Husilerin yaptığının yanlış olduğunu vurgulayan Cameron makalesini şöyle sürdürdü;

“Biz buna bir son vermeye kararlıyız. Müttefiklerimizle çalışacağız. Seyrüsefer özgürlüğünü her zaman savunacağız. En önemlisi, sözleri eylemlerle desteklemeye hazır olacağız.”

Cameron, İngiltere Başbakanı Rishi Sunak’ı ilk İngiliz saldırılarına onay verdiği için övdü ve “Başbakan, ABD’den gelen sınırlı ve hedefe yönelik askeri harekat konusunda yardım talebini dikkatle değerlendirdi” diye ekledi.

İngiltere’nin söz konusu hava saldırıları konusunda acele etmediklerini belirterek, “Bir deniz görev gücü oluşturup konuşlandırmanın yanı sıra, uyarı üzerine uyarıda bulunduk” diye yazdı.

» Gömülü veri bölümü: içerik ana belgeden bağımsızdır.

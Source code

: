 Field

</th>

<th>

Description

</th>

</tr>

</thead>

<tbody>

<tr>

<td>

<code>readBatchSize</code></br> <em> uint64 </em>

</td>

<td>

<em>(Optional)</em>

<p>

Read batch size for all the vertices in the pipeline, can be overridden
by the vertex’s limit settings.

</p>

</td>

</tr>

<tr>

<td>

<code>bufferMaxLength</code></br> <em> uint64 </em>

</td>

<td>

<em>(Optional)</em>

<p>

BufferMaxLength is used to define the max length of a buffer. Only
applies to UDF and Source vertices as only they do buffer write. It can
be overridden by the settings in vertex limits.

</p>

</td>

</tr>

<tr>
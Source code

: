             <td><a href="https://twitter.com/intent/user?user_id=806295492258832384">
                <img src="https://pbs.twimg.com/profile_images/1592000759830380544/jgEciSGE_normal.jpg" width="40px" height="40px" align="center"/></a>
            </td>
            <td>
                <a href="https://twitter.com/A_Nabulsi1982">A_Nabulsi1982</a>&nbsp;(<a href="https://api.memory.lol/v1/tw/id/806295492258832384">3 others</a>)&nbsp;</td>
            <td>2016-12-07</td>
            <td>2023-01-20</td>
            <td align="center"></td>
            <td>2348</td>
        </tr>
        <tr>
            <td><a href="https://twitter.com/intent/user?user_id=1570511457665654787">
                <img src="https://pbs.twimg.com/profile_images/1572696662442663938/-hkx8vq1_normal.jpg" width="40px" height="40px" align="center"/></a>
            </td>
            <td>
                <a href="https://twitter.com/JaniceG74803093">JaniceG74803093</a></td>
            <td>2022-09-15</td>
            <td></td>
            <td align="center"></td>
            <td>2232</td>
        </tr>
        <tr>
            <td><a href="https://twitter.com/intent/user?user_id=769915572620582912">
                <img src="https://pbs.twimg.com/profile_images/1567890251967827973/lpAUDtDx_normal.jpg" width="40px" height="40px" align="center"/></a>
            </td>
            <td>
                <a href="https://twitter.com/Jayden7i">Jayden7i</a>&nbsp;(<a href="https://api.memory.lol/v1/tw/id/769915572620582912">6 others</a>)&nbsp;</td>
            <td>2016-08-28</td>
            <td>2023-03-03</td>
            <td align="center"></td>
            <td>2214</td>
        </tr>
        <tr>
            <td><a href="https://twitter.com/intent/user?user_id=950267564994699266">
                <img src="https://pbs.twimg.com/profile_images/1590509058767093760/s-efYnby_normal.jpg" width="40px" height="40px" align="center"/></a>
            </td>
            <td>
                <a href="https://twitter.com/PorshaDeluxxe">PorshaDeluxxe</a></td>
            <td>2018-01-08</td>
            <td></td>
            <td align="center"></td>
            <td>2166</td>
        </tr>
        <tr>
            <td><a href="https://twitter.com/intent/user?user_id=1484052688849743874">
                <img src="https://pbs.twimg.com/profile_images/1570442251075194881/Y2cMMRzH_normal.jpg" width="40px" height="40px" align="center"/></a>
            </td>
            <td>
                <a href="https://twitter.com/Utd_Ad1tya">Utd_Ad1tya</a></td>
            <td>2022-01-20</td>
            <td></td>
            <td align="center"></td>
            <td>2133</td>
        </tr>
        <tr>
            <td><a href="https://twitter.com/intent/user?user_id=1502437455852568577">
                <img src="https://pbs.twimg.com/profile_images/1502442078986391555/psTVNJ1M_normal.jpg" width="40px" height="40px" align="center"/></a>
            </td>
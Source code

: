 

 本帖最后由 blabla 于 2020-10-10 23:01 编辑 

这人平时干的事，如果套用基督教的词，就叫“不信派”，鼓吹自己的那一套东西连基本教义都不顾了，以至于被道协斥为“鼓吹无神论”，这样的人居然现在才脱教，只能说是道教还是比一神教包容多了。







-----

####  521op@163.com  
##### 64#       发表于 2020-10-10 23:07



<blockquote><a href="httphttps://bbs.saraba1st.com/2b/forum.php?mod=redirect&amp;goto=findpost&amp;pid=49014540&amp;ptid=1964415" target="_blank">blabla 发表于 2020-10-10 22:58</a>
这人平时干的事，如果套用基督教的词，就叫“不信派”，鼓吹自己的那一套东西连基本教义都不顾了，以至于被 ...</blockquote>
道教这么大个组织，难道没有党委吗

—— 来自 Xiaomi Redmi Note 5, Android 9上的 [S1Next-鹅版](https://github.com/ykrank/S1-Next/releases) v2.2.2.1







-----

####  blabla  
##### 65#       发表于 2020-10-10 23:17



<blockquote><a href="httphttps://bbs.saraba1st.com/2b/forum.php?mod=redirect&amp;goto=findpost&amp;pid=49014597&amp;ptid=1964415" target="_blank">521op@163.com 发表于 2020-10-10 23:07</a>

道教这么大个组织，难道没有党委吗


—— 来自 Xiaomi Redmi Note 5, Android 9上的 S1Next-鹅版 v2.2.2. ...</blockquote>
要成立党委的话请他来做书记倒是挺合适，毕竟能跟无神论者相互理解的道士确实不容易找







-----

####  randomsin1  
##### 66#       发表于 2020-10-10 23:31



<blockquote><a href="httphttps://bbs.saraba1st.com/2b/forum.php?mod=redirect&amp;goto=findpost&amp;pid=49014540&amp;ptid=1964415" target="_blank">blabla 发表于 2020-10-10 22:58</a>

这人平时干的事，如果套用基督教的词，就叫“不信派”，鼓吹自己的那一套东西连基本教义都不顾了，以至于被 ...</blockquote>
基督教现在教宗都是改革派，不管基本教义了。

ABD Başkanı Joe Biden yönetimi, geçtiğimiz günlerde ABD ve İngiltere’nin Husi hedeflerine yönelik hava saldırılarını, ABD’nin ‘düşman unsurların Kızıldeniz’de seyrüsefer özgürlüğünü tehlikeye atmasına izin vermeyeceğine’ dair açık bir mesaj olarak tanımladı.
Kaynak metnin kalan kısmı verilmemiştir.